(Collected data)
------------

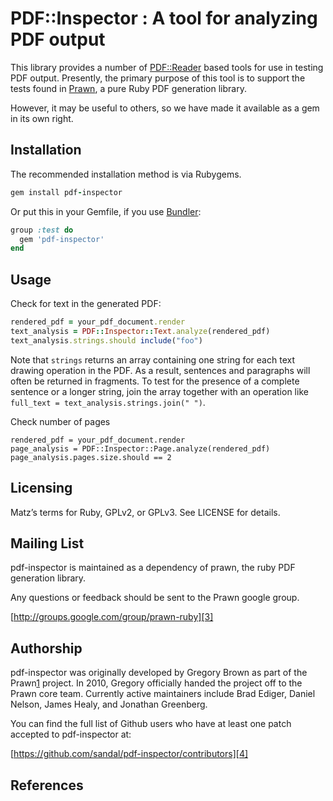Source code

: # PDF::Inspector : A tool for analyzing PDF output

This library provides a number of [PDF::Reader][0] based tools for use in testing
PDF output.  Presently, the primary purpose of this tool is to support the
tests found in [Prawn][1], a pure Ruby PDF generation library.

However, it may be useful to others, so we have made it available as a gem in
its own right.

## Installation

The recommended installation method is via Rubygems.

```ruby
gem install pdf-inspector
```

Or put this in your Gemfile, if you use [Bundler][2]:

```ruby
group :test do
  gem 'pdf-inspector'
end
```

## Usage

Check for text in the generated PDF:

```ruby
rendered_pdf = your_pdf_document.render
text_analysis = PDF::Inspector::Text.analyze(rendered_pdf)
text_analysis.strings.should include("foo")
```

Note that ```strings``` returns an array containing one string for each text drawing operation in the PDF. As a result, sentences and paragraphs will often be returned in fragments. To test for the presence of a complete sentence or a longer string, join the array together with an operation like ```full_text = text_analysis.strings.join(" ")```.

Check number of pages

```
rendered_pdf = your_pdf_document.render
page_analysis = PDF::Inspector::Page.analyze(rendered_pdf)
page_analysis.pages.size.should == 2
```

## Licensing

Matz’s terms for Ruby, GPLv2, or GPLv3. See LICENSE for details.

## Mailing List

pdf-inspector is maintained as a dependency of prawn, the ruby PDF generation
library.

Any questions or feedback should be sent to the Prawn google group.

[http://groups.google.com/group/prawn-ruby][3]

## Authorship

pdf-inspector was originally developed by Gregory Brown as part of the Prawn[1]
project. In 2010, Gregory officially handed the project off to the Prawn core
team. Currently active maintainers include Brad Ediger, Daniel Nelson, James
Healy, and Jonathan Greenberg.

You can find the full list of Github users who have at least one patch accepted
to pdf-inspector at:

[https://github.com/sandal/pdf-inspector/contributors][4]

## References

[0]: http://github.com/yob/pdf-reader
[1]: http://github.com/sandal/prawn
[2]: http://gembundler.com/
[3]: http://groups.google.com/group/prawn-ruby
[4]: https://github.com/sandal/pdf-inspector/contributors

------------

An exact repetition of all the records above is required, excluding the pictures.

Source code

: # PDF::Inspector : A tool for analyzing PDF output

This library provides a number of [PDF::Reader][0] based tools for use in testing
PDF output.  Presently, the primary purpose of this tool is to support the
tests found in [Prawn][1], a pure Ruby PDF generation library.

However, it may be useful to others, so we have made it available as a gem in
its own right.

## Installation

The recommended installation method is via Rubygems.

```ruby
gem install pdf-inspector
```

Or put this in your Gemfile, if you use [Bundler][2]:

```ruby
group :test do
  gem 'pdf-inspector'
end
```

## Usage

Check for text in the generated PDF:

```ruby
rendered_pdf = your_pdf_document.render
text_analysis = PDF::Inspector::Text.analyze(rendered_pdf)
text_analysis.strings.should include("foo")
```

Note that ```strings``` returns an array containing one string for each text drawing operation in the PDF. As a result, sentences and paragraphs will often be returned in fragments. To test for the presence of a complete sentence or a longer string, join the array together with an operation like ```full_text = text_analysis.strings.join(" ")```.

Check number of pages

```
rendered_pdf = your_pdf_document.render
page_analysis = PDF::Inspector::Page.analyze(rendered_pdf)
page_analysis.pages.size.should == 2
```

## Licensing

Matz’s terms for Ruby, GPLv2, or GPLv3. See LICENSE for details.

## Mailing List

pdf-inspector is maintained as a dependency of prawn, the ruby PDF generation
library.

Any questions or feedback should be sent to the Prawn google group.

[http://groups.google.com/group/prawn-ruby][3]

## Authorship

pdf-inspector was originally developed by Gregory Brown as part of the Prawn[1]
project. In 2010, Gregory officially handed the project off to the Prawn core
team. Currently active maintainers include Brad Ediger, Daniel Nelson, James
Healy, and Jonathan Greenberg.

You can find the full list of Github users who have at least one patch accepted
to pdf-inspector at:

[https://github.com/sandal/pdf-inspector/contributors][4]

## References

[0]: http://github.com/yob/pdf-reader
[1]: http://github.com/sandal/prawn
[2]: http://gembundler.com/
[3]: http://groups.google.com/group/prawn-ruby
[4]: https://github.com/sandal/pdf-inspector/contributors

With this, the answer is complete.